Regionaldirektorin: Neue Zeitplanung beim RVR bedeutet keinen Stillstand / Regionalplanänderungsverfahren werden verstärkt bearbeitet

Essen/Metropole Ruhr (idr). Der Planungsausschuss des Regionalverbandes Ruhr (RVR) hat in seiner heutigen Sitzung (18. September) über den angepassten Zeitplan für die Aufstellung des Regionalplans Ruhr diskutiert. Regionaldirektorin Karola Geiß-Netthöfel machte deutlich, dass der neue Zeitplan keinen Stillstand bedeutet: "Die Metropole Ruhr bleibt in Sachen Planung weiter handlungsfähig. Der RVR wird neben der Erarbeitung des einheitlichen Regionalplans für das gesamte Ruhrgebiet verstärkt die Regionalplanänderungsverfahren der Kommunen durchführen."

Oberbürgermeister Bernd Tischler fasst die Diskussion zusammen: "Der Planungsausschuss beim Regionalverband Ruhr sendet ein starkes Signal an die Kommunen im Ruhrgebiet. Wichtige Investitionsentscheidungen bei Gewerbeansiedlung, Bauvorhaben und Klimaschutz können auch in naher Zukunft durch entsprechende Regionalplanänderungsverfahren getroffen werden. Damit haben die Städte weiter Planungssicherheit."

Die Vertreterin der Landesplanungsbehörde, Dr. Alexandra Renz, hat in der heutigen Sitzung bekräftigt, den RVR im Verfahren zu unterstützen. In Kürze werden entsprechende Gespräche mit dem zuständigen Ministerium geführt.
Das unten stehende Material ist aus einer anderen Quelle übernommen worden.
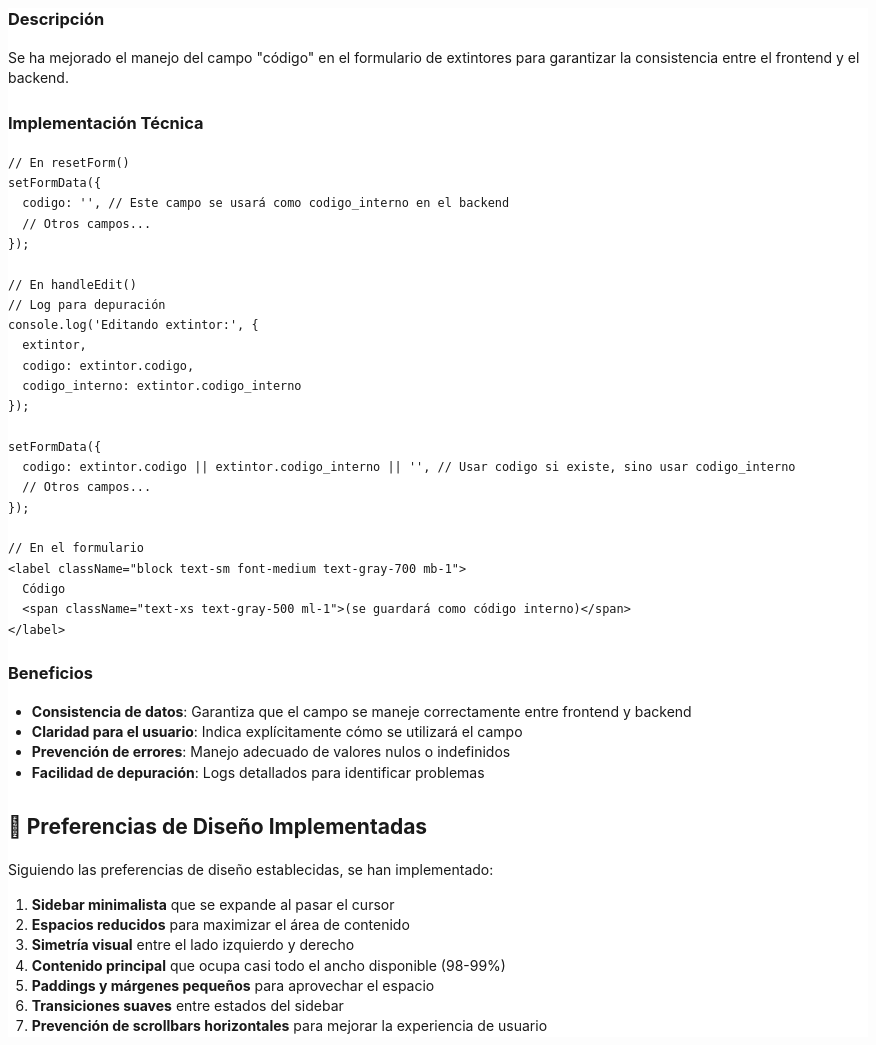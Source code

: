 ### Descripción
Se ha mejorado el manejo del campo "código" en el formulario de extintores para garantizar la consistencia entre el frontend y el backend.

### Implementación Técnica
```tsx
// En resetForm()
setFormData({
  codigo: '', // Este campo se usará como codigo_interno en el backend
  // Otros campos...
});

// En handleEdit()
// Log para depuración
console.log('Editando extintor:', {
  extintor,
  codigo: extintor.codigo,
  codigo_interno: extintor.codigo_interno
});

setFormData({
  codigo: extintor.codigo || extintor.codigo_interno || '', // Usar codigo si existe, sino usar codigo_interno
  // Otros campos...
});

// En el formulario
<label className="block text-sm font-medium text-gray-700 mb-1">
  Código
  <span className="text-xs text-gray-500 ml-1">(se guardará como código interno)</span>
</label>
```

### Beneficios
- **Consistencia de datos**: Garantiza que el campo se maneje correctamente entre frontend y backend
- **Claridad para el usuario**: Indica explícitamente cómo se utilizará el campo
- **Prevención de errores**: Manejo adecuado de valores nulos o indefinidos
- **Facilidad de depuración**: Logs detallados para identificar problemas

## 📱 Preferencias de Diseño Implementadas

Siguiendo las preferencias de diseño establecidas, se han implementado:

1. **Sidebar minimalista** que se expande al pasar el cursor
2. **Espacios reducidos** para maximizar el área de contenido
3. **Simetría visual** entre el lado izquierdo y derecho
4. **Contenido principal** que ocupa casi todo el ancho disponible (98-99%)
5. **Paddings y márgenes pequeños** para aprovechar el espacio
6. **Transiciones suaves** entre estados del sidebar
7. **Prevención de scrollbars horizontales** para mejorar la experiencia de usuario
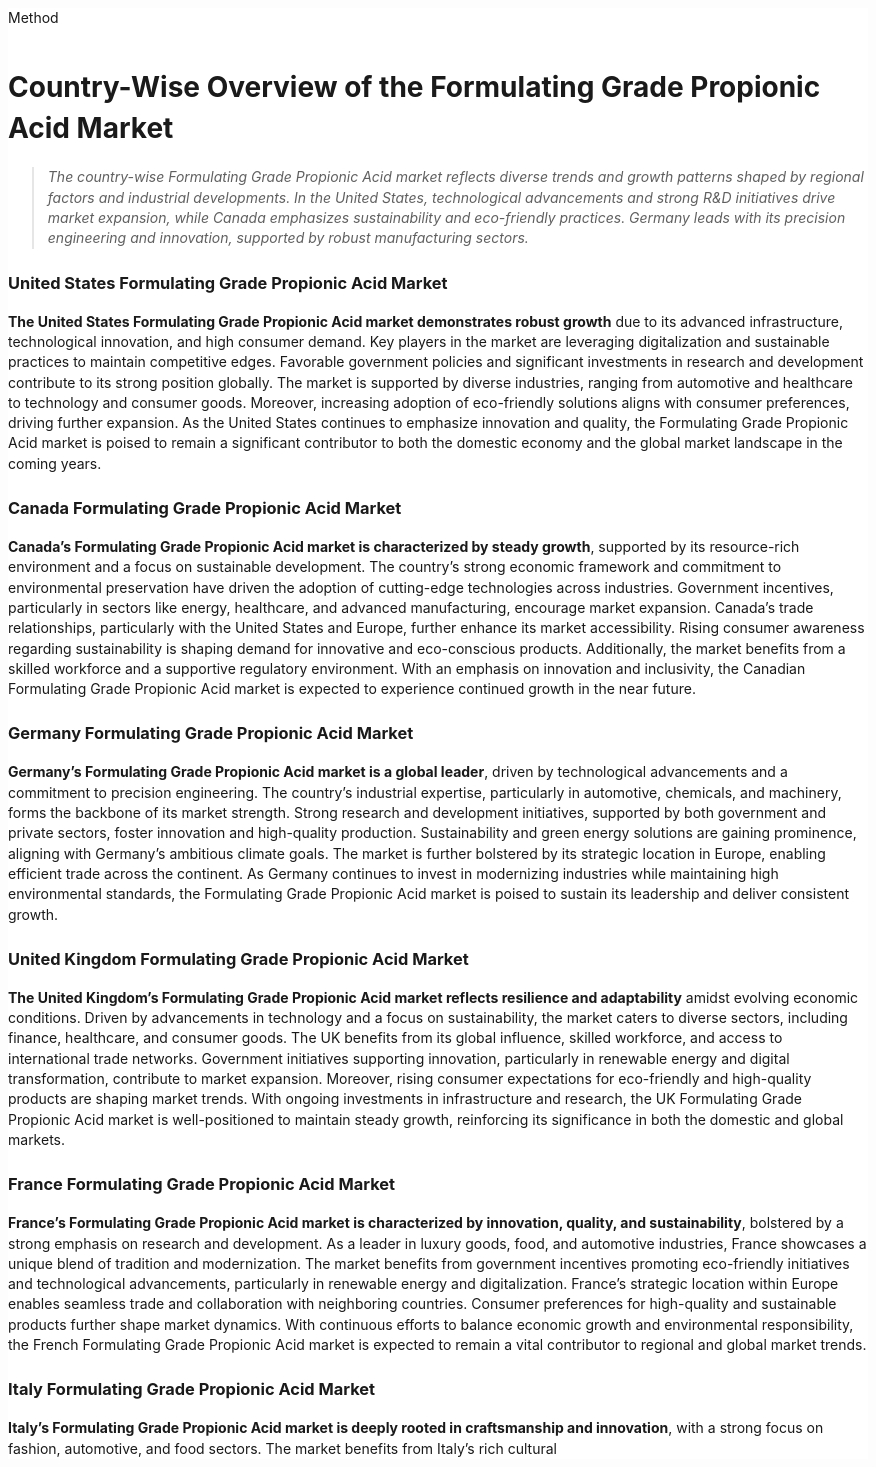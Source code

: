 Method</li></ul><h1><span class="">Country-Wise Overview of the Formulating Grade Propionic Acid Market<br /></span></h1><blockquote><p><em><span class="">The country-wise Formulating Grade Propionic Acid market reflects diverse trends and growth patterns shaped by regional factors and industrial developments. In the United States, technological advancements and strong R&amp;D initiatives drive market expansion, while Canada emphasizes sustainability and eco-friendly practices. Germany leads with its precision engineering and innovation, supported by robust manufacturing sectors.</span></em></p></blockquote><h3><strong>United States Formulating Grade Propionic Acid Market</strong></h3><p><strong>The United States Formulating Grade Propionic Acid market demonstrates robust growth</strong> due to its advanced infrastructure, technological innovation, and high consumer demand. Key players in the market are leveraging digitalization and sustainable practices to maintain competitive edges. Favorable government policies and significant investments in research and development contribute to its strong position globally. The market is supported by diverse industries, ranging from automotive and healthcare to technology and consumer goods. Moreover, increasing adoption of eco-friendly solutions aligns with consumer preferences, driving further expansion. As the United States continues to emphasize innovation and quality, the Formulating Grade Propionic Acid market is poised to remain a significant contributor to both the domestic economy and the global market landscape in the coming years.</p><h3><strong>Canada Formulating Grade Propionic Acid Market</strong></h3><p><strong>Canada&rsquo;s Formulating Grade Propionic Acid market is characterized by steady growth</strong>, supported by its resource-rich environment and a focus on sustainable development. The country&rsquo;s strong economic framework and commitment to environmental preservation have driven the adoption of cutting-edge technologies across industries. Government incentives, particularly in sectors like energy, healthcare, and advanced manufacturing, encourage market expansion. Canada&rsquo;s trade relationships, particularly with the United States and Europe, further enhance its market accessibility. Rising consumer awareness regarding sustainability is shaping demand for innovative and eco-conscious products. Additionally, the market benefits from a skilled workforce and a supportive regulatory environment. With an emphasis on innovation and inclusivity, the Canadian Formulating Grade Propionic Acid market is expected to experience continued growth in the near future.</p><h3><strong>Germany Formulating Grade Propionic Acid Market</strong></h3><p><strong>Germany&rsquo;s Formulating Grade Propionic Acid market is a global leader</strong>, driven by technological advancements and a commitment to precision engineering. The country&rsquo;s industrial expertise, particularly in automotive, chemicals, and machinery, forms the backbone of its market strength. Strong research and development initiatives, supported by both government and private sectors, foster innovation and high-quality production. Sustainability and green energy solutions are gaining prominence, aligning with Germany&rsquo;s ambitious climate goals. The market is further bolstered by its strategic location in Europe, enabling efficient trade across the continent. As Germany continues to invest in modernizing industries while maintaining high environmental standards, the Formulating Grade Propionic Acid market is poised to sustain its leadership and deliver consistent growth.</p><h3><strong>United Kingdom Formulating Grade Propionic Acid Market</strong></h3><p><strong>The United Kingdom&rsquo;s Formulating Grade Propionic Acid market reflects resilience and adaptability</strong> amidst evolving economic conditions. Driven by advancements in technology and a focus on sustainability, the market caters to diverse sectors, including finance, healthcare, and consumer goods. The UK benefits from its global influence, skilled workforce, and access to international trade networks. Government initiatives supporting innovation, particularly in renewable energy and digital transformation, contribute to market expansion. Moreover, rising consumer expectations for eco-friendly and high-quality products are shaping market trends. With ongoing investments in infrastructure and research, the UK Formulating Grade Propionic Acid market is well-positioned to maintain steady growth, reinforcing its significance in both the domestic and global markets.</p><h3><strong>France Formulating Grade Propionic Acid Market</strong></h3><p><strong>France&rsquo;s Formulating Grade Propionic Acid market is characterized by innovation, quality, and sustainability</strong>, bolstered by a strong emphasis on research and development. As a leader in luxury goods, food, and automotive industries, France showcases a unique blend of tradition and modernization. The market benefits from government incentives promoting eco-friendly initiatives and technological advancements, particularly in renewable energy and digitalization. France&rsquo;s strategic location within Europe enables seamless trade and collaboration with neighboring countries. Consumer preferences for high-quality and sustainable products further shape market dynamics. With continuous efforts to balance economic growth and environmental responsibility, the French Formulating Grade Propionic Acid market is expected to remain a vital contributor to regional and global market trends.</p><h3><strong>Italy Formulating Grade Propionic Acid Market</strong></h3><p><strong>Italy&rsquo;s Formulating Grade Propionic Acid market is deeply rooted in craftsmanship and innovation</strong>, with a strong focus on fashion, automotive, and food sectors. The market benefits from Italy&rsquo;s rich cultural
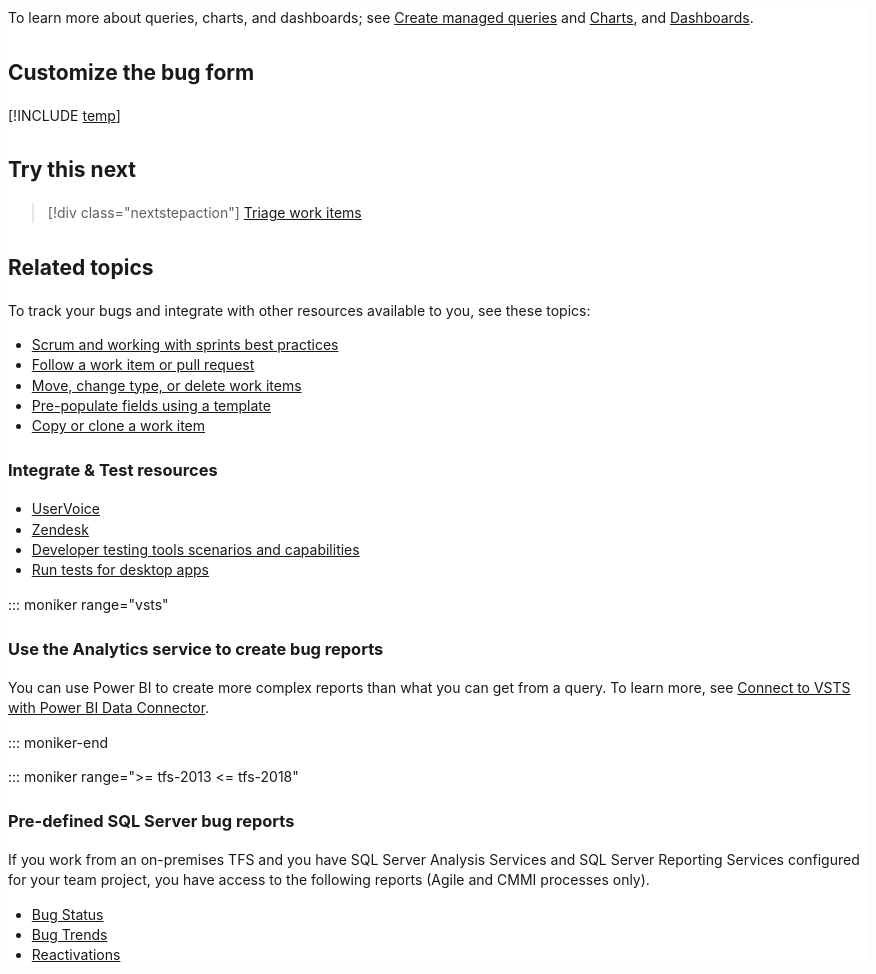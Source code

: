 To learn more about queries, charts, and dashboards; see [Create managed queries](../track/example-queries.md) and [Charts](../../report/dashboards/charts.md), and [Dashboards](../../report/dashboards/dashboards.md).    

<a id="customize"> </a>
## Customize the bug form

[!INCLUDE [temp](../_shared/customize-work-tracking.md)] 


## Try this next
> [!div class="nextstepaction"]
> [Triage work items](../track/triage-work-items.md)


## Related topics 

To track your bugs and integrate with other resources available to you, see these topics: 

- [Scrum and working with sprints best practices](../scrum/best-practices-scrum.md)  
- [Follow a work item or pull request](../work-items/follow-work-items.md)
- [Move, change type, or delete work items](remove-delete-work-items.md)
- [Pre-populate fields using a template](work-item-template.md)
- [Copy or clone a work item](copy-clone-work-items.md#copy-clone)

<a id="integrate"> </a>
### Integrate & Test resources
- [UserVoice](../../service-hooks/services/uservoice.md)  
- [Zendesk](../../service-hooks/services/zendesk.md)  
- [Developer testing tools scenarios and capabilities](https://docs.microsoft.com/visualstudio/test/developer-testing-scenarios)  
- [Run tests for desktop apps](../../test/run-manual-tests.md#run-desktop)  
  

::: moniker range="vsts"

### Use the Analytics service to create bug reports
You can use Power BI to create more complex reports than what you can get from a query. To learn more, see [Connect to VSTS with Power BI Data Connector](../../report/powerbi/data-connector-connect.md). 

::: moniker-end



::: moniker range=">= tfs-2013 <= tfs-2018"


### Pre-defined SQL Server bug reports

If you work from an on-premises TFS and you have SQL Server Analysis Services and SQL Server Reporting Services configured for your team project, you have access to the following reports (Agile and CMMI processes only).  

- [Bug Status](../../report/sql-reports/bug-status-report.md)  
- [Bug Trends](../../report/sql-reports/bug-trends-report.md)  
- [Reactivations](../../report/sql-reports/reactivations-report.md)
Am vergangenen Freitag hatte der RVR bekannt gegeben, dass der Regionalplan Ruhr nicht im Sommer 2020, sondern in der ersten Hälfte der neuen Wahlperiode fertig gestellt und verabschiedet werden kann. Die inhaltliche Sichtung der eingegangenen 5.000 Stellungnahmen aus dem öffentlichen Beteiligungsverfahren und eine zweite Offenlage führten zu dieser Entscheidung.